Простой и покойной была его смерть. Смерть человека, душа которого ушла медленно и тихо, — не рванулась бурей из клетки ребер, не вспыхнула в последний миг перед тем, как угаснуть, не была извлечена из тела насильно. Таксист нашел своего постоянного клиента лежащим на диване в столовой, в одежде и в туфлях. Он рассказывал потом, что лицо Якова было совсем спокойным, а тело хоть и холодным, но еще не окоченевшим, и никакой внутренней борьбы или боли не отражалось ни в выражении лица, ни в позе.
— Я тоже уже не так чтобы молод, — сказал мне таксист, — и я бы хотел умереть так же, как он.
Смерть Якова застала меня в Иерусалиме. Томимый бессонницей, я лежал в гостевой комнате Номи и Меира, и тут внезапный телефонный звонок прервал их ночную беседу. Они всегда беседовали по ночам, и я всегда прислушивался к их разговору, но мне ни разу не удалось выудить внятные слова из потока их горького тихого бормотанья.
Это была уже не та маленькая квартира в жилом массиве, где я гостил у них в детстве, — теперь они жили в своем собственном, красивом, просторном каменном доме. В те давние времена Номи и Меир спали в одной узкой кровати в одной комнате, потом они стали спать в одной широкой кровати в одной комнате, потом в двух узких кроватях в одной комнате, а сейчас они спят в двух широких кроватях в двух отдельных комнатах. Время можно отсчитывать и такими переменами.
По своему обыкновению, я лежал и смотрел на дверь, зная, что она никогда больше не откроется и треугольное лезвие света не вырежет и не развернет перед моими глазами золотистый срез тела и коридора.
Всякий раз, когда Яков описывал тех девушек, что стирали на речке Кодыма, с гордостью именуя это «вечной картиной любви», я вспоминал свою собственную вечную картину; юная женщина, выхваченная светом из ночной темноты, ее влажная щека, четко вычерченная талия, сверкающее каплями тело. Мне хотелось вернуться в ту комнату и, свистнув, вернуть к ноге то умчавшееся время, чтобы снова увидеть мерцающее в полутьме обнаженное тело, которое никогда не вернется.
Но тогдашняя невинность давно уже покинула меня, а юность давно уже ушла из ее тела, да и вообще — есть ли в мире более жалкое занятие, чем попытки заново воспроизвести былое? Куда лучше всех этих потуг — наше воображение, и куда лучше воображения — выдумка, а лучше всего этого — просто наша память.
Меир поднял трубку.
— Да, — услышал я его голос, — он здесь, — и тут же позвал: — Это тебя, Зейде. И скажи ему, пожалуйста, кто бы это ни был, что сейчас четыре утра.

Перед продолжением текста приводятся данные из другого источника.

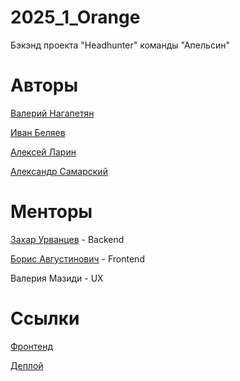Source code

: # 2025_1_Orange
Бэкэнд проекта "Headhunter" команды "Апельсин"
# Авторы
[Валерий Нагапетян](https://github.com/vcreatorv)

[Иван Беляев](https://github.com/BelyaevIvan)

[Алексей Ларин](https://github.com/hello-larin)

[Александр Самарский](https://github.com/AlexSamarskii)
# Менторы
[Захар Урванцев](https://github.com/z-urvancev) - Backend

[Борис Августинович](https://github.com/vairaden) - Frontend

Валерия Мазиди - UX
# Ссылки
[Фронтенд](https://github.com/frontend-park-mail-ru/2025_1_Orange)

[Деплой](http://217.16.23.61:8001/)
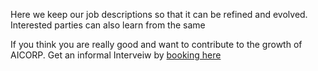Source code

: Here we keep our job descriptions so that it can be refined and evolved. Interested parties can also learn from the same


If you think you are really good and want to contribute to the growth of AICORP. 
Get an informal Interveiw by [booking here](https://cal.com/jazeem-azeez-bc0han/interview)
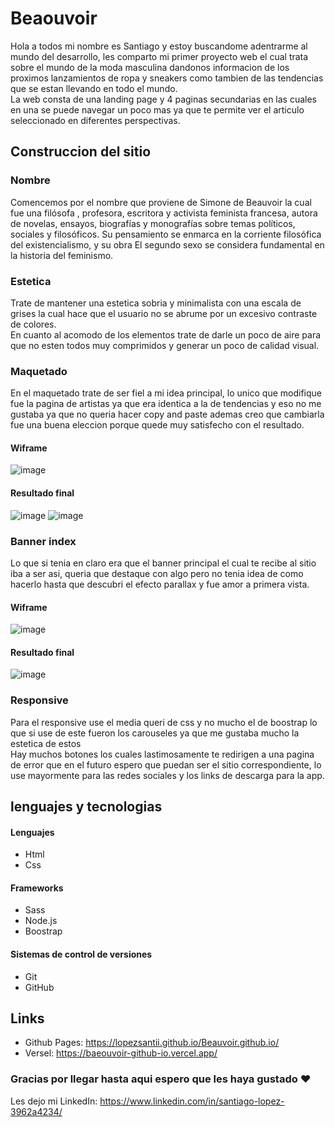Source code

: # Beaouvoir
Hola a todos mi nombre es Santiago y estoy buscandome adentrarme al mundo del desarrollo, les comparto mi primer proyecto web 
el cual trata sobre el mundo de la moda masculina dandonos informacion de los proximos lanzamientos de ropa y sneakers como tambien de
las tendencias que se estan llevando en todo el mundo.
<br> La web consta de una landing page y 4 paginas secundarias en las cuales en una se puede navegar un poco mas ya que te permite ver
el articulo seleccionado en diferentes perspectivas.

## Construccion del sitio
### Nombre
Comencemos por el nombre que proviene de Simone de Beauvoir la cual fue una filósofa , profesora, escritora y activista feminista francesa,
autora de novelas, ensayos, biografías y monografías sobre temas políticos, sociales y filosóficos.
Su pensamiento se enmarca en la corriente filosófica del existencialismo, y su obra El segundo sexo
se considera fundamental en la historia del feminismo.

### Estetica
Trate de mantener una estetica sobria y minimalista con una escala de grises la cual hace que el usuario no se abrume por 
un excesivo contraste de colores.
<br>En cuanto al acomodo de los elementos trate de darle un poco de aire para que no esten todos muy comprimidos y generar un poco de calidad visual.

### Maquetado
En el maquetado trate de ser fiel a mi idea principal, lo unico que modifique fue la pagina de artistas ya que era identica a la de tendencias
y eso no me gustaba ya que no queria hacer copy and paste ademas creo que cambiarla fue una buena eleccion porque quede muy satisfecho con el resultado.

#### Wiframe
![image](https://github.com/S4NTURRON/Baeouvoir.github.io/assets/105465529/40f4c189-cdda-4903-bf7c-10c514e8e396)
#### Resultado final
![image](https://github.com/S4NTURRON/Baeouvoir.github.io/assets/105465529/b44a247c-abea-404a-a4a6-35daa7136ad2)
![image](https://github.com/S4NTURRON/Baeouvoir.github.io/assets/105465529/6736ddd3-22ef-4022-a243-025b7ea7d0e2)

### Banner index
Lo que si tenia en claro era que el banner principal el cual te recibe al sitio iba a ser asi,
queria que destaque con algo pero no tenia idea de como hacerlo hasta que descubri el efecto parallax y fue amor a primera vista.

#### Wiframe
![image](https://github.com/S4NTURRON/Baeouvoir.github.io/assets/105465529/0cb5f67b-595f-4196-a5f9-d03151d901c9)
#### Resultado final
![image](https://github.com/S4NTURRON/Baeouvoir.github.io/assets/105465529/79c3a0dc-c1cf-41bf-8faa-f69b65511c03)

### Responsive
Para el responsive use el media queri de css y no mucho el de boostrap lo que si use de este fueron los carouseles ya que me gustaba mucho la estetica de estos
<br>Hay muchos botones los cuales lastimosamente te redirigen a una pagina de error que en el futuro espero que puedan ser el sitio correspondiente, lo use mayormente 
para las redes sociales y los links de descarga para la app.

## lenguajes y tecnologias
#### Lenguajes
- Html
- Css
#### Frameworks
- Sass
- Node.js
- Boostrap
#### Sistemas de control de versiones
- Git
- GitHub

## Links
- Github Pages: https://lopezsantii.github.io/Beauvoir.github.io/
- Versel: https://baeouvoir-github-io.vercel.app/

### Gracias por llegar hasta aqui espero que les haya gustado ❤
Les dejo mi LinkedIn: https://www.linkedin.com/in/santiago-lopez-3962a4234/
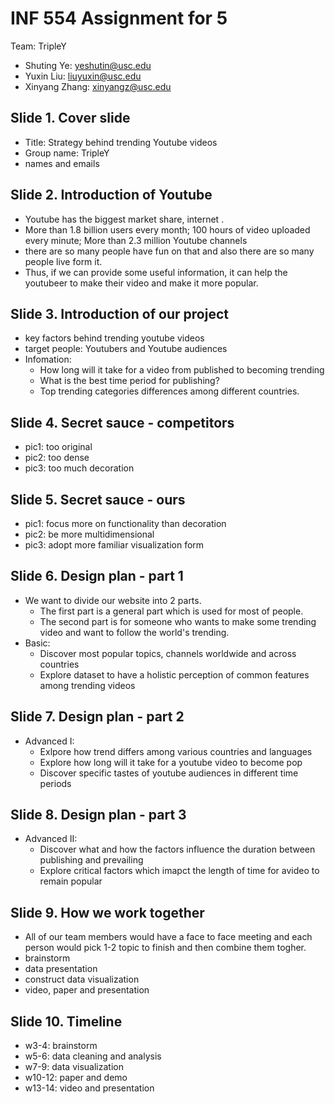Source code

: # INF 554 Assignment for 5

Team: TripleY 
- Shuting Ye: yeshutin@usc.edu
- Yuxin Liu: liuyuxin@usc.edu
- Xinyang Zhang: xinyangz@usc.edu

## Slide 1. Cover slide
 - Title: Strategy behind trending Youtube videos
 - Group name: TripleY
 - names and emails

## Slide 2. Introduction of Youtube
 - Youtube has the biggest market share, internet . 
 - More than 1.8 billion users every month; 100 hours of video uploaded every minute; More than 2.3 million Youtube channels
 - there are so many people have fun on that and also there are so many people live form it. 
 - Thus, if we can provide some useful information, it can help the youtubeer to make their video and make it more popular.  

## Slide 3. Introduction of our project
 - key factors behind trending youtube videos
 - target people: Youtubers and Youtube audiences
 - Infomation:
    - How long will it take for a video from published to becoming trending
    - What is the best time period for publishing?
    - Top trending categories differences among different countries.

## Slide 4. Secret sauce - competitors
 - pic1: too original
 - pic2: too dense
 - pic3: too much decoration

## Slide 5. Secret sauce - ours
 - pic1: focus more on functionality than decoration
 - pic2: be more multidimensional
 - pic3: adopt more familiar visualization form

## Slide 6. Design plan - part 1
 - We want to divide our website into 2 parts. 
    - The first part is a general part which is used for most of people.
    - The second part is for someone who wants to make some trending video and want to follow the world's trending.
 - Basic:
    - Discover most popular topics, channels worldwide and across countries 
    - Explore dataset to have a holistic perception of common features among trending videos

## Slide 7. Design plan - part 2
 - Advanced I:
    - Exlpore how trend differs among various countries and languages
    - Explore how long will it take for a youtube video to become pop
    - Discover specific tastes of youtube audiences in different time periods 

## Slide 8. Design plan - part 3
 - Advanced II:
    - Discover what and how the factors influence the duration between publishing and prevailing
    - Explore critical factors which imapct the length of time for avideo to remain popular

## Slide 9. How we work together
 - All of our team members would have a face to face meeting and each person would pick 1-2 topic to finish and then combine them togher.
 - brainstorm
 - data presentation
 - construct data visualization
 - video, paper and presentation

## Slide 10. Timeline
 - w3-4: brainstorm
 - w5-6: data cleaning and analysis
 - w7-9: data visualization
 - w10-12: paper and demo
 - w13-14: video and presentation


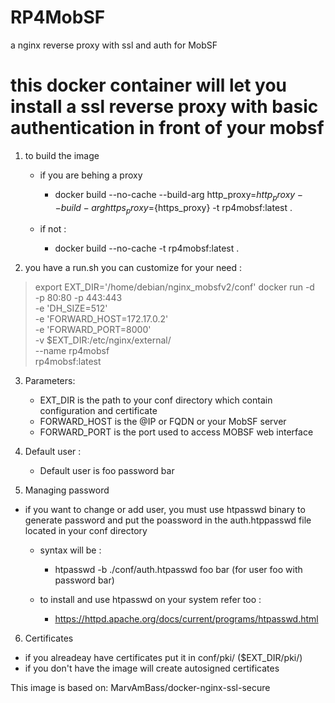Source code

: # RP4MobSF
a nginx reverse proxy with ssl and auth for MobSF

this docker container will let you install a ssl reverse proxy with basic authentication in front of your mobsf 
==

1) to build the image 

   * if you are behing a proxy 
     * docker build --no-cache --build-arg http_proxy=${http_proxy} --build-arg https_proxy=${https_proxy}  -t rp4mobsf:latest .

   * if not :
     * docker build --no-cache  -t rp4mobsf:latest . 

2) you have a run.sh you can customize for your need :

 > export EXT_DIR='/home/debian/nginx_mobsfv2/conf'
 > docker run -d \
 > -p 80:80 -p 443:443 \
 > -e 'DH_SIZE=512' \
 > -e 'FORWARD_HOST=172.17.0.2' \
 > -e 'FORWARD_PORT=8000' \
 > -v $EXT_DIR:/etc/nginx/external/ \
 > --name rp4mobsf \
 > rp4mobsf:latest 

3) Parameters:


   * EXT_DIR is the path to your conf directory which contain configuration and certificate
   * FORWARD_HOST is the @IP or FQDN or your MobSF server 
   * FORWARD_PORT is the port used to access MOBSF web interface

4) Default user :

   * Default user is foo password bar

5) Managing password 

* if you want to change or add user, you must use htpasswd binary to generate password and put the poassword in the auth.htppasswd file located in your conf directory 

  * syntax will be :

    * htpasswd -b ./conf/auth.htpasswd foo bar  (for user foo with password bar)

  * to install and use htpasswd on your system refer too : 
    * https://httpd.apache.org/docs/current/programs/htpasswd.html
    
6) Certificates 

  * if you alreadeay have certificates put it in conf/pki/  ($EXT_DIR/pki/)
  * if you don't have the image will create autosigned certificates


This image is based on:
MarvAmBass/docker-nginx-ssl-secure
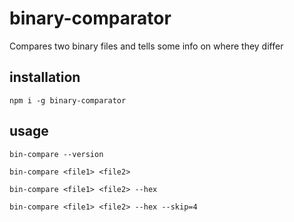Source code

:# binary-comparator

Compares two binary files and tells some info on where they differ

## installation

`npm i -g binary-comparator`

## usage

`bin-compare --version`

`bin-compare <file1> <file2>`

`bin-compare <file1> <file2> --hex`

`bin-compare <file1> <file2> --hex --skip=4`
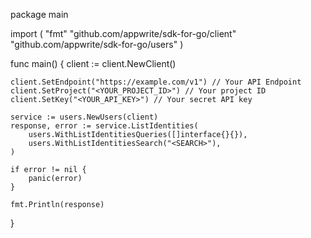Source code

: package main

import (
    "fmt"
    "github.com/appwrite/sdk-for-go/client"
    "github.com/appwrite/sdk-for-go/users"
)

func main() {
    client := client.NewClient()

    client.SetEndpoint("https://example.com/v1") // Your API Endpoint
    client.SetProject("<YOUR_PROJECT_ID>") // Your project ID
    client.SetKey("<YOUR_API_KEY>") // Your secret API key

    service := users.NewUsers(client)
    response, error := service.ListIdentities(
        users.WithListIdentitiesQueries([]interface{}{}),
        users.WithListIdentitiesSearch("<SEARCH>"),
    )

    if error != nil {
        panic(error)
    }

    fmt.Println(response)
}
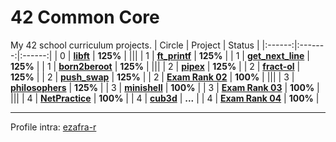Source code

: # 42 Common Core
My 42 school curriculum projects.
| Circle | Project | Status |
|:------:|:-------:|:------:|
| 0 | [**libft**](./circle_0/libft) | **125%** |
|||
| 1 | [**ft_printf**](./circle_1/ft_printf) | **125%** |
| 1 | [**get_next_line**](./circle_1/get_next_line) | **125%** |
| 1 | [**born2beroot**](./circle_1/Born2beroot) | **125%**  |
|||
| 2 | [**pipex**](./circle_2/pipex) | **125%** |
| 2 | [**fract-ol**](./circle_2/fract-ol) | **125%** |
| 2 | [**push_swap**](./circle_2/push_swap) | **125%** |
| 2 | [**Exam Rank 02**](./circle_2/exam_rank_02) | **100%** |
|||
| 3 | [**philosophers**](./circle_3/philosophers) | **125%** |
| 3 | [**minishell**](https://github.com/zafraedu/minishell) | **100%** |
| 3 | [**Exam Rank 03**](./circle_3/exam_rank_03) | **100%** |
|||
| 4 | [**NetPractice**](./circle_4/NetPractice) | **100%** |
| 4 | [**cub3d**](https://github.com/zafraedu/cub3d) | **...** |
| 4 | [**Exam Rank 04**](./circle_4/exam_rank_04) | **100%** |

---
Profile intra: [ezafra-r](https://profile.intra.42.fr/users/ezafra-r)

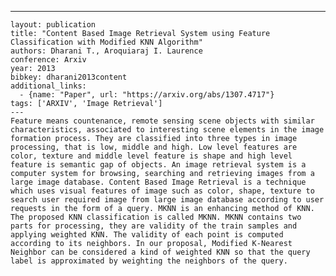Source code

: ---
    layout: publication
    title: "Content Based Image Retrieval System using Feature Classification with Modified KNN Algorithm"
    authors: Dharani T., Aroquiaraj I. Laurence
    conference: Arxiv
    year: 2013
    bibkey: dharani2013content
    additional_links:
      - {name: "Paper", url: "https://arxiv.org/abs/1307.4717"}
    tags: ['ARXIV', 'Image Retrieval']
    ---
    Feature means countenance, remote sensing scene objects with similar characteristics, associated to interesting scene elements in the image formation process. They are classified into three types in image processing, that is low, middle and high. Low level features are color, texture and middle level feature is shape and high level feature is semantic gap of objects. An image retrieval system is a computer system for browsing, searching and retrieving images from a large image database. Content Based Image Retrieval is a technique which uses visual features of image such as color, shape, texture to search user required image from large image database according to user requests in the form of a query. MKNN is an enhancing method of KNN. The proposed KNN classification is called MKNN. MKNN contains two parts for processing, they are validity of the train samples and applying weighted KNN. The validity of each point is computed according to its neighbors. In our proposal, Modified K-Nearest Neighbor can be considered a kind of weighted KNN so that the query label is approximated by weighting the neighbors of the query.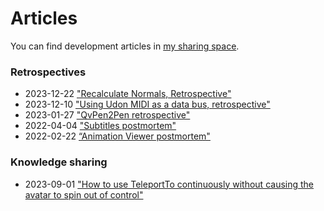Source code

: ﻿---
sidebar_position: 2
---
# Articles

You can find development articles in [my sharing space](https://mysharingspace.hai-vr.dev/).

### Retrospectives

- 2023-12-22 ["Recalculate Normals, Retrospective"](https://hai-vr.notion.site/Recalculate-Normals-Retrospective-e8b319e25c5a4b779c220a4d8286ded4)
- 2023-12-10 ["Using Udon MIDI as a data bus, retrospective"](https://hai-vr.notion.site/Using-Udon-MIDI-as-a-data-bus-retrospective-3fe223a25f81446b8407ca3e2bfc7608)
- 2023-01-27 ["QvPen2Pen retrospective"](https://hai-vr.notion.site/QvPen2Pen-retrospective-824415045c85449883fb907f7d9712c8)
- 2022-04-04 ["Subtitles postmortem"](https://hai-vr.notion.site/Subtitles-postmortem-20f2ed507348459fb7c0d6ff7bba48fa)
- 2022-02-22 [“Animation Viewer postmortem"](https://hai-vr.notion.site/Animation-Viewer-postmortem-3ec6616a3b874bf7bfc3eaff709e7bb3)

### Knowledge sharing

- 2023-09-01 ["How to use TeleportTo continuously without causing the avatar to spin out of control"](https://hai-vr.notion.site/How-to-use-TeleportTo-continuously-without-causing-the-avatar-to-spin-out-of-control-ec7680d96ac0489b91c09b0ac2df3735)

— Я здесь, в иерусалимской Тнуве, — сказал Одед на другом конце провода. — Я подумал, может, тебя интересует узнать, что Шейнфельд умер.
— Когда? — спросил я, удивившись остроте боли, внезапно вонзившейся мне в живот.
— Вчера утром.
— Почему мне не сообщили? Почему не позвонили раньше?
— Кто это «не сообщили»? Кто это должен был тебе звонить? — раздраженно спросил Одед. — Его уже похоронили. Еще вчера, после обеда.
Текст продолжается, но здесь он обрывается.